--- Given records Enclosed Below ---

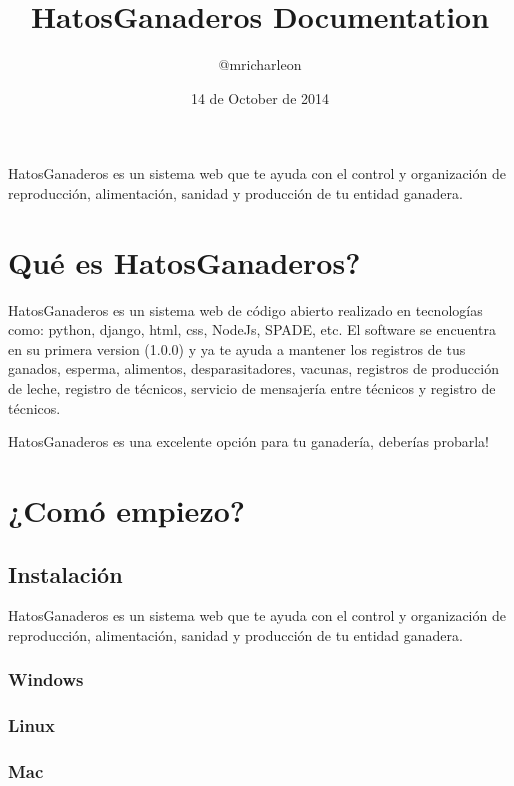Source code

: \documentclass[letterpaper,10pt,spanish]{sphinxmanual}
\title{HatosGanaderos Documentation}
\date{14 de October de 2014}
\author{@mricharleon}
\begin{document}
\maketitle
\tableofcontents
{}\label{index::doc}


HatosGanaderos es un sistema web que te ayuda con el control y organización de reproducción, alimentación, sanidad y producción de tu entidad ganadera.


\chapter{Qué es HatosGanaderos?}
\label{index:welcome-to-hatosganaderos-s-documentation}\label{index:que-es-hatosganaderos}
HatosGanaderos es un sistema web de código abierto realizado en tecnologías como: python, django, html, css, NodeJs, SPADE, etc. El software se encuentra en su primera version (1.0.0) y ya te ayuda a mantener los registros de tus ganados, esperma, alimentos, desparasitadores, vacunas, registros de producción de leche, registro de técnicos, servicio de mensajería entre técnicos y registro de técnicos.

HatosGanaderos es una excelente opción para tu ganadería, deberías probarla!


\chapter{¿Comó empiezo?}
\label{index:como-empiezo}

\section{Instalación}
\label{Instalaci_xf3n:instalacion}\label{Instalaci_xf3n::doc}
HatosGanaderos es un sistema web que te ayuda con el control y organización de reproducción, alimentación, sanidad y producción de tu entidad ganadera.


\subsection{Windows}
\label{Instalaci_xf3n:windows}

\subsection{Linux}
\label{Instalaci_xf3n:linux}

\subsection{Mac}
\label{Instalaci_xf3n:mac}
\end{document}
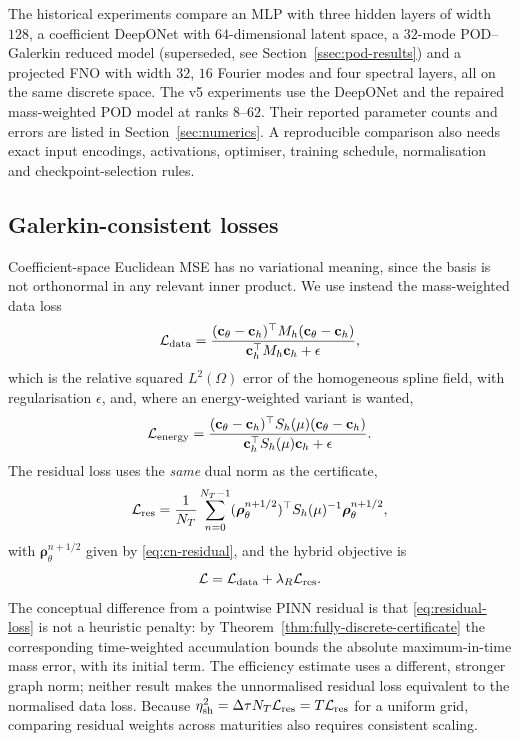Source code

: \documentclass[11pt]{amsart}
\theoremstyle{remark}
\newcommand{\Mh}{M_h}
\newcommand{\Sh}{S_h}
\newcommand{\dt}{\Delta\tau}
\newcommand{\etaSharp}{\eta_{\mathrm{sh}}}
\newcommand{\cc}{\mathbf c}
\newcommand{\rr}{\bm\rho}
\begin{document}
The historical experiments compare an MLP with three hidden layers of width
$128$, a coefficient DeepONet with $64$-dimensional latent space, a
$32$-mode POD--Galerkin reduced model (superseded, see
Section~\ref{ssec:pod-results}) and a projected FNO with width $32$, $16$
Fourier modes and four spectral layers, all on the same discrete space. The
v5 experiments use the DeepONet and the repaired mass-weighted POD model at
ranks $8$--$62$.
Their reported parameter counts and errors are listed in
Section~\ref{sec:numerics}. A reproducible comparison also needs exact
input encodings, activations, optimiser, training schedule, normalisation
and checkpoint-selection rules.

\subsection{Galerkin-consistent losses}
\label{ssec:losses}

Coefficient-space Euclidean MSE has no variational meaning, since the basis is
not orthonormal in any relevant inner product.  We use instead the
mass-weighted data loss
\begin{equation}
 \mathcal L_{\rm data}
 =\frac{(\cc_\theta-\cc_h)^\top\Mh(\cc_\theta-\cc_h)}
        {\cc_h^\top\Mh\cc_h+\epsilon},
 \label{eq:data-loss}
\end{equation}
which is the relative squared $L^2(\Omega)$ error of the homogeneous
spline field, with regularisation $\epsilon$,
and, where an energy-weighted variant is wanted,
\begin{equation}
 \mathcal L_{\rm energy}
 =\frac{(\cc_\theta-\cc_h)^\top\Sh(\mu)(\cc_\theta-\cc_h)}
        {\cc_h^\top\Sh(\mu)\cc_h+\epsilon}.
 \label{eq:energy-loss}
\end{equation}
The residual loss uses the \emph{same} dual norm as the certificate,
\begin{equation}
 \mathcal L_{\rm res}
 =\frac{1}{N_T}\sum_{n=0}^{N_T-1}
 (\rr_\theta^{n+1/2})^\top\Sh(\mu)^{-1}\rr_\theta^{n+1/2},
 \label{eq:residual-loss}
\end{equation}
with $\rr_\theta^{n+1/2}$ given by \eqref{eq:cn-residual}, and the hybrid
objective is
\begin{equation}
 \mathcal L=\mathcal L_{\rm data}+\lambda_R\mathcal L_{\rm res}.
 \label{eq:hybrid-loss}
\end{equation}
The conceptual difference from a pointwise PINN residual is that
\eqref{eq:residual-loss} is not a heuristic penalty: by
Theorem~\ref{thm:fully-discrete-certificate} the corresponding time-weighted accumulation bounds the absolute
maximum-in-time mass error, with its initial term. The efficiency estimate
uses a different, stronger graph norm; neither result makes the unnormalised
residual loss equivalent to the normalised data loss. Because
$\etaSharp^2=\dt N_T\mathcal L_{\rm res}=T\mathcal L_{\rm res}$ for a
uniform grid, comparing residual weights across maturities also requires
consistent scaling.
\end{document}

--- End of Enclosed Given records ---

Exercise:
Exact repeats of the lines from the first one in the data through the line containing "HatosGanaderos es un sistema web de" make up the answer. Pictures do not.

Task output:
Source code

: \documentclass[letterpaper,10pt,spanish]{sphinxmanual}
\title{HatosGanaderos Documentation}
\date{14 de October de 2014}
\author{@mricharleon}
\begin{document}
\maketitle
\tableofcontents
{}\label{index::doc}


HatosGanaderos es un sistema web que te ayuda con el control y organización de reproducción, alimentación, sanidad y producción de tu entidad ganadera.


\chapter{Qué es HatosGanaderos?}
\label{index:welcome-to-hatosganaderos-s-documentation}\label{index:que-es-hatosganaderos}
HatosGanaderos es un sistema web de código abierto realizado en tecnologías como: python, django, html, css, NodeJs, SPADE, etc. El software se encuentra en su primera version (1.0.0) y ya te ayuda a mantener los registros de tus ganados, esperma, alimentos, desparasitadores, vacunas, registros de producción de leche, registro de técnicos, servicio de mensajería entre técnicos y registro de técnicos.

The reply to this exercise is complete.